LANESBORO, Minn. -- Eagles often soar overhead as Luis Hummel tends to his hemp crop in southeastern Minnesota. Though he has only a few acres located just down the road from the Eagle Bluff Learning Center, what he's hoping to harvest in the fall could provide a multimillion-dollar yield.
The Department of Agriculture wants him to destroy it all, saying he's violated the terms of his hemp growers license. Now Hummel has taken the state to court to save his crop.
A self-described hippie with a mohawk, a body covered in tattoos and a mission "to unify humanity" with hemp, Hummel's demeanor changes when it comes to the coming legal fight ahead with the agriculture department. He's the first grower to lose his license since growing hemp became legal in Minnesota in 2015.
"This is war," Hummel said, standing among newly planted rows of hemp.
The battle between Hummel and the state highlights the challenges of regulating an industry that proponents say could be a billion-dollar business.
The number of hemp farmers has grown like a weed since it was legalized.
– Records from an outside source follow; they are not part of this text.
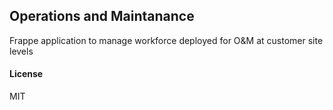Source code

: ## Operations and Maintanance

Frappe application to manage workforce deployed for O&M at customer site levels

#### License

MIT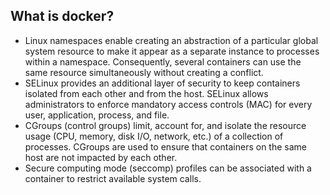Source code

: ## What is docker?

- Linux namespaces enable creating an abstraction of a particular global system resource to make it appear as a separate instance to processes within a namespace. Consequently, several containers can use the same resource simultaneously without creating a conflict.
- SELinux provides an additional layer of security to keep containers isolated from each other and from the host. SELinux allows administrators to enforce mandatory access controls (MAC) for every user, application, process, and file.
- CGroups (control groups) limit, account for, and isolate the resource usage (CPU, memory, disk I/O, network, etc.) of a collection of processes. CGroups are used to ensure that containers on the same host are not impacted by each other.
- Secure computing mode (seccomp) profiles can be associated with a container to restrict available system calls.
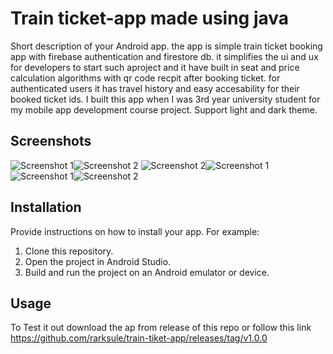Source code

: # Train ticket-app made using java

Short description of your Android app.
  the app is simple train ticket booking app with firebase authentication and firestore db. it simplifies the ui and ux for developers to start such aproject and it have built in seat and price calculation algorithms with qr code recpit after booking ticket. for authenticated users it has travel history and easy accesability for their booked ticket ids.
  I built this app when I was 3rd year university student for my mobile app development course project.
  Support light and dark theme.

## Screenshots

![Screenshot 1](/screenshots/train-ticket.png)![Screenshot 2](/screenshots/train-ticket1.png)
![Screenshot 2](/screenshots/train-ticket3.png)![Screenshot 1](/screenshots/train-ticket2.png)
![Screenshot 1](/screenshots/train-ticket4.png)![Screenshot 2](/screenshots/train-ticket5.png)

<!-- Add more screenshots as needed -->

## Installation

Provide instructions on how to install your app. For example:
1. Clone this repository.
2. Open the project in Android Studio.
3. Build and run the project on an Android emulator or device.

## Usage

To Test it out download the ap from release of this repo or follow this link 
https://github.com/rarksule/train-tiket-app/releases/tag/v1.0.0



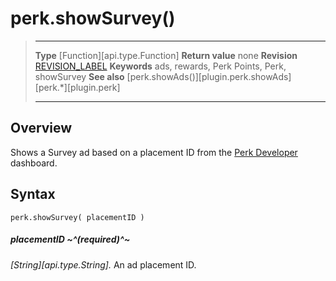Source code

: # perk.showSurvey()

> --------------------- ------------------------------------------------------------------------------------------
> __Type__              [Function][api.type.Function]
> __Return value__      none
> __Revision__          [REVISION_LABEL](REVISION_URL)
> __Keywords__          ads, rewards, Perk Points, Perk, showSurvey
> __See also__          [perk.showAds()][plugin.perk.showAds]
>						[perk.*][plugin.perk]
> --------------------- ------------------------------------------------------------------------------------------


## Overview

Shows a Survey ad based on a placement&nbsp;ID from the [Perk Developer](http://developers.perk.com) dashboard.


## Syntax

	perk.showSurvey( placementID )

##### placementID ~^(required)^~
_[String][api.type.String]._ An ad placement&nbsp;ID.
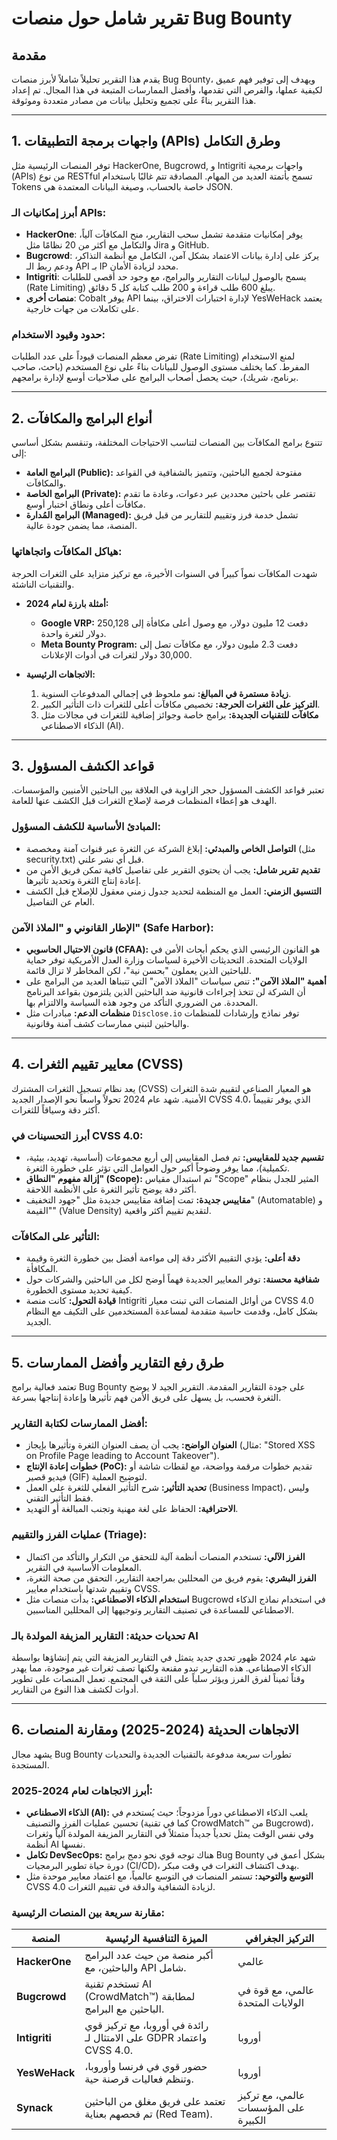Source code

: # تقرير شامل حول منصات Bug Bounty

## مقدمة
يقدم هذا التقرير تحليلاً شاملاً لأبرز منصات Bug Bounty، ويهدف إلى توفير فهم عميق لكيفية عملها، والفرص التي تقدمها، وأفضل الممارسات المتبعة في هذا المجال. تم إعداد هذا التقرير بناءً على تجميع وتحليل بيانات من مصادر متعددة وموثوقة.

---

## 1. واجهات برمجة التطبيقات (APIs) وطرق التكامل
توفر المنصات الرئيسية مثل HackerOne, Bugcrowd, و Intigriti واجهات برمجية (APIs) من نوع RESTful تسمح بأتمتة العديد من المهام. المصادقة تتم غالبًا باستخدام Tokens خاصة بالحساب، وصيغة البيانات المعتمدة هي JSON.

### أبرز إمكانيات الـ APIs:
- **HackerOne**: يوفر إمكانيات متقدمة تشمل سحب التقارير، منح المكافآت آلياً، والتكامل مع أكثر من 20 نظامًا مثل Jira و GitHub.
- **Bugcrowd**: يركز على إدارة بيانات الاعتماد بشكل آمن، التكامل مع أنظمة التذاكر، ودعم ربط الـ API بـ IP محدد لزيادة الأمان.
- **Intigriti**: يسمح بالوصول لبيانات التقارير والبرامج، مع وجود حد أقصى للطلبات (Rate Limiting) يبلغ 600 طلب قراءة و 200 طلب كتابة كل 5 دقائق.
- **منصات أخرى**: Cobalt يوفر API لإدارة اختبارات الاختراق، بينما YesWeHack يعتمد على تكاملات من جهات خارجية.

### حدود وقيود الاستخدام:
تفرض معظم المنصات قيوداً على عدد الطلبات (Rate Limiting) لمنع الاستخدام المفرط. كما يختلف مستوى الوصول للبيانات بناءً على نوع المستخدم (باحث، صاحب برنامج، شريك)، حيث يحصل أصحاب البرامج على صلاحيات أوسع لإدارة برامجهم.

---

## 2. أنواع البرامج والمكافآت
تتنوع برامج المكافآت بين المنصات لتناسب الاحتياجات المختلفة، وتنقسم بشكل أساسي إلى:

- **البرامج العامة (Public):** مفتوحة لجميع الباحثين، وتتميز بالشفافية في القواعد والمكافآت.
- **البرامج الخاصة (Private):** تقتصر على باحثين محددين عبر دعوات، وعادة ما تقدم مكافآت أعلى ونطاق اختبار أوسع.
- **البرامج المُدارة (Managed):** تشمل خدمة فرز وتقييم للتقارير من قبل فريق المنصة، مما يضمن جودة عالية.

### هياكل المكافآت واتجاهاتها:
شهدت المكافآت نمواً كبيراً في السنوات الأخيرة، مع تركيز متزايد على الثغرات الحرجة والتقنيات الناشئة.

- **أمثلة بارزة لعام 2024:**
  - **Google VRP:** دفعت 12 مليون دولار، مع وصول أعلى مكافأة إلى 250,128 دولار لثغرة واحدة.
  - **Meta Bounty Program:** دفعت 2.3 مليون دولار، مع مكافآت تصل إلى 30,000 دولار لثغرات في أدوات الإعلانات.

- **الاتجاهات الرئيسية:**
  1. **زيادة مستمرة في المبالغ:** نمو ملحوظ في إجمالي المدفوعات السنوية.
  2. **التركيز على الثغرات الحرجة:** تخصيص مكافآت أعلى للثغرات ذات التأثير الكبير.
  3. **مكافآت للتقنيات الجديدة:** برامج خاصة وجوائز إضافية للثغرات في مجالات مثل الذكاء الاصطناعي (AI).

---

## 3. قواعد الكشف المسؤول
تعتبر قواعد الكشف المسؤول حجر الزاوية في العلاقة بين الباحثين الأمنيين والمؤسسات. الهدف هو إعطاء المنظمات فرصة لإصلاح الثغرات قبل الكشف عنها للعامة.

### المبادئ الأساسية للكشف المسؤول:
- **التواصل الخاص والمبدئي:** إبلاغ الشركة عن الثغرة عبر قنوات آمنة ومخصصة (مثل security.txt) قبل أي نشر علني.
- **تقديم تقرير شامل:** يجب أن يحتوي التقرير على تفاصيل كافية تمكن فريق الأمن من إعادة إنتاج الثغرة وتحديد تأثيرها.
- **التنسيق الزمني:** العمل مع المنظمة لتحديد جدول زمني معقول للإصلاح قبل الكشف العام عن التفاصيل.

### الإطار القانوني و "الملاذ الآمن" (Safe Harbor):
- **قانون الاحتيال الحاسوبي (CFAA):** هو القانون الرئيسي الذي يحكم أبحاث الأمن في الولايات المتحدة. التحديثات الأخيرة لسياسات وزارة العدل الأمريكية توفر حماية للباحثين الذين يعملون "بحسن نية"، لكن المخاطر لا تزال قائمة.
- **أهمية "الملاذ الآمن":** تنص سياسات "الملاذ الآمن" التي تتبناها العديد من البرامج على أن الشركة لن تتخذ إجراءات قانونية ضد الباحثين الذين يلتزمون بقواعد البرنامج المحددة. من الضروري التأكد من وجود هذه السياسة والالتزام بها.
- **منظمات الدعم:** مبادرات مثل `Disclose.io` توفر نماذج وإرشادات للمنظمات والباحثين لتبني ممارسات كشف آمنة وقانونية.

---

## 4. معايير تقييم الثغرات (CVSS)
يعد نظام تسجيل الثغرات المشترك (CVSS) هو المعيار الصناعي لتقييم شدة الثغرات الأمنية. شهد عام 2024 تحولاً واسعاً نحو الإصدار الجديد CVSS 4.0، الذي يوفر تقييماً أكثر دقة وسياقاً للثغرات.

### أبرز التحسينات في CVSS 4.0:
- **تقسيم جديد للمقاييس:** تم فصل المقاييس إلى أربع مجموعات (أساسية، تهديد، بيئية، تكميلية)، مما يوفر وضوحاً أكبر حول العوامل التي تؤثر على خطورة الثغرة.
- **إزالة مفهوم "النطاق" (Scope):** تم استبدال مقياس "Scope" المثير للجدل بنظام أكثر دقة يوضح تأثير الثغرة على الأنظمة اللاحقة.
- **مقاييس جديدة:** تمت إضافة مقاييس جديدة مثل "جهود التخفيف" (Automatable) و "القيمة" (Value Density) لتقديم تقييم أكثر واقعية.

### التأثير على المكافآت:
- **دقة أعلى:** يؤدي التقييم الأكثر دقة إلى مواءمة أفضل بين خطورة الثغرة وقيمة المكافأة.
- **شفافية محسنة:** توفر المعايير الجديدة فهماً أوضح لكل من الباحثين والشركات حول كيفية تحديد مستوى الخطورة.
- **قيادة التحول:** كانت منصة Intigriti من أوائل المنصات التي تبنت معيار CVSS 4.0 بشكل كامل، وقدمت حاسبة متقدمة لمساعدة المستخدمين على التكيف مع النظام الجديد.

---

## 5. طرق رفع التقارير وأفضل الممارسات
تعتمد فعالية برامج Bug Bounty على جودة التقارير المقدمة. التقرير الجيد لا يوضح الثغرة فحسب، بل يسهل على فريق الأمن فهم تأثيرها وإعادة إنتاجها بسرعة.

### أفضل الممارسات لكتابة التقارير:
- **العنوان الواضح:** يجب أن يصف العنوان الثغرة وتأثيرها بإيجاز (مثال: "Stored XSS on Profile Page leading to Account Takeover").
- **خطوات إعادة الإنتاج (PoC):** تقديم خطوات مرقمة وواضحة، مع لقطات شاشة أو فيديو قصير (GIF) لتوضيح العملية.
- **تحديد التأثير:** شرح التأثير الفعلي للثغرة على العمل (Business Impact)، وليس فقط التأثير التقني.
- **الاحترافية:** الحفاظ على لغة مهنية وتجنب المبالغة أو التهديد.

### عمليات الفرز والتقييم (Triage):
- **الفرز الآلي:** تستخدم المنصات أنظمة آلية للتحقق من التكرار والتأكد من اكتمال المعلومات الأساسية في التقرير.
- **الفرز البشري:** يقوم فريق من المحللين بمراجعة التقارير، التحقق من صحة الثغرة، وتقييم شدتها باستخدام معايير CVSS.
- **استخدام الذكاء الاصطناعي:** بدأت منصات مثل Bugcrowd في استخدام نماذج الذكاء الاصطناعي للمساعدة في تصنيف التقارير وتوجيهها إلى المحللين المناسبين.

### تحديات حديثة: التقارير المزيفة المولدة بالـ AI
شهد عام 2024 ظهور تحدي جديد يتمثل في التقارير المزيفة التي يتم إنشاؤها بواسطة الذكاء الاصطناعي. هذه التقارير تبدو مقنعة ولكنها تصف ثغرات غير موجودة، مما يهدر وقتاً ثميناً لفرق الفرز ويؤثر سلباً على الثقة في المجتمع. تعمل المنصات على تطوير أدوات لكشف هذا النوع من التقارير.

---

## 6. الاتجاهات الحديثة (2024-2025) ومقارنة المنصات
يشهد مجال Bug Bounty تطورات سريعة مدفوعة بالتقنيات الجديدة والتحديات المستجدة.

### أبرز الاتجاهات لعام 2024-2025:
- **الذكاء الاصطناعي (AI):** يلعب الذكاء الاصطناعي دوراً مزدوجاً؛ حيث يُستخدم في تحسين عمليات الفرز والتصنيف (كما في تقنية CrowdMatch™ من Bugcrowd)، وفي نفس الوقت يمثل تحدياً جديداً متمثلاً في التقارير المزيفة المولدة آلياً وثغرات أنظمة AI نفسها.
- **تكامل DevSecOps:** هناك توجه قوي نحو دمج برامج Bug Bounty بشكل أعمق في دورة حياة تطوير البرمجيات (CI/CD)، بهدف اكتشاف الثغرات في وقت مبكر.
- **التوسع والتوحيد:** تستمر المنصات في التوسع عالمياً، مع اعتماد معايير موحدة مثل CVSS 4.0 لزيادة الشفافية والدقة في تقييم الثغرات.

### مقارنة سريعة بين المنصات الرئيسية:
| المنصة | الميزة التنافسية الرئيسية | التركيز الجغرافي |
|---|---|---|
| **HackerOne** | أكبر منصة من حيث عدد البرامج والباحثين، مع API شامل. | عالمي |
| **Bugcrowd** | تستخدم تقنية AI (CrowdMatch™) لمطابقة الباحثين مع البرامج. | عالمي، مع قوة في الولايات المتحدة |
| **Intigriti** | رائدة في أوروبا، مع تركيز قوي على الامتثال لـ GDPR واعتماد CVSS 4.0. | أوروبا |
| **YesWeHack** | حضور قوي في فرنسا وأوروبا، وتنظم فعاليات قرصنة حية. | أوروبا |
| **Synack** | تعتمد على فريق مغلق من الباحثين تم فحصهم بعناية (Red Team). | عالمي، مع تركيز على المؤسسات الكبيرة |
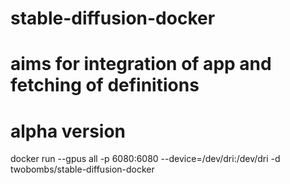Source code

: # stable-diffusion-docker
# aims for integration of app and fetching of definitions 
# alpha version 

docker run --gpus all -p 6080:6080 --device=/dev/dri:/dev/dri -d twobombs/stable-diffusion-docker
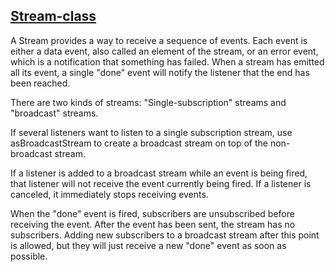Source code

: 
## [Stream-class][]

A Stream provides a way to receive a sequence of events. Each event is either a data event, also called an element of the stream, or an error event, which is a notification that something has failed. When a stream has emitted all its event, a single "done" event will notify the listener that the end has been reached.

There are two kinds of streams: "Single-subscription" streams and "broadcast" streams.

If several listeners want to listen to a single subscription stream, use asBroadcastStream to create a broadcast stream on top of the non-broadcast stream.

If a listener is added to a broadcast stream while an event is being fired, that listener will not receive the event currently being fired. If a listener is canceled, it immediately stops receiving events.

When the "done" event is fired, subscribers are unsubscribed before receiving the event. After the event has been sent, the stream has no subscribers. Adding new subscribers to a broadcast stream after this point is allowed, but they will just receive a new "done" event as soon as possible.

[Stream-class]: https://api.dart.dev/stable/2.13.4/dart-async/Stream-class.html
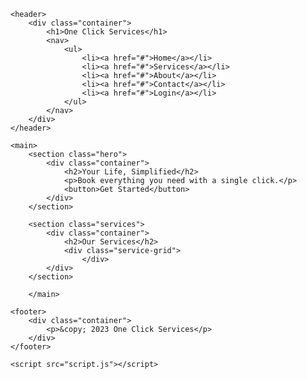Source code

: <!DOCTYPE html>
<html lang="en">
<head>
    <meta charset="UTF-8">
    <meta name="viewport" content="width=device-width, initial-scale=1.0">
    <title>One Click Services</title>
    <link rel="stylesheet" href="style.css">
</head>
<body>

    <header>
        <div class="container">
            <h1>One Click Services</h1>
            <nav>
                <ul>
                    <li><a href="#">Home</a></li>
                    <li><a href="#">Services</a></li>
                    <li><a href="#">About</a></li>
                    <li><a href="#">Contact</a></li>
                    <li><a href="#">Login</a></li>
                </ul>
            </nav>
        </div>
    </header>

    <main>
        <section class="hero">
            <div class="container">
                <h2>Your Life, Simplified</h2>
                <p>Book everything you need with a single click.</p>
                <button>Get Started</button>
            </div>
        </section>

        <section class="services">
            <div class="container">
                <h2>Our Services</h2>
                <div class="service-grid">
                    </div>
            </div>
        </section>

        </main>

    <footer>
        <div class="container">
            <p>&copy; 2023 One Click Services</p>
        </div>
    </footer>

    <script src="script.js"></script>
</body>
</html>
But Paul Johnson, president of Minnesota Hemp Farmers and Manufacturers Association, hears daily from members who are struggling with the state over a lack of clear communication, Johnson said. Growers don't understand what rules need to be followed to stay legal, he said.
The agriculture department doesn't "understand their own regulations," he said. "They say one thing one day and do something different the next."
Part of the frustration stems from new federal and state laws governing an industry that's growing faster than regulators can keep pace, said Whitney Place, an assistant agriculture commissioner who oversees the plant protection program.
"We want this to be a really successful industry," she said. "These new entrepreneurs want to do all of these things and develop this new product, but we're all trying to figure out the regulations."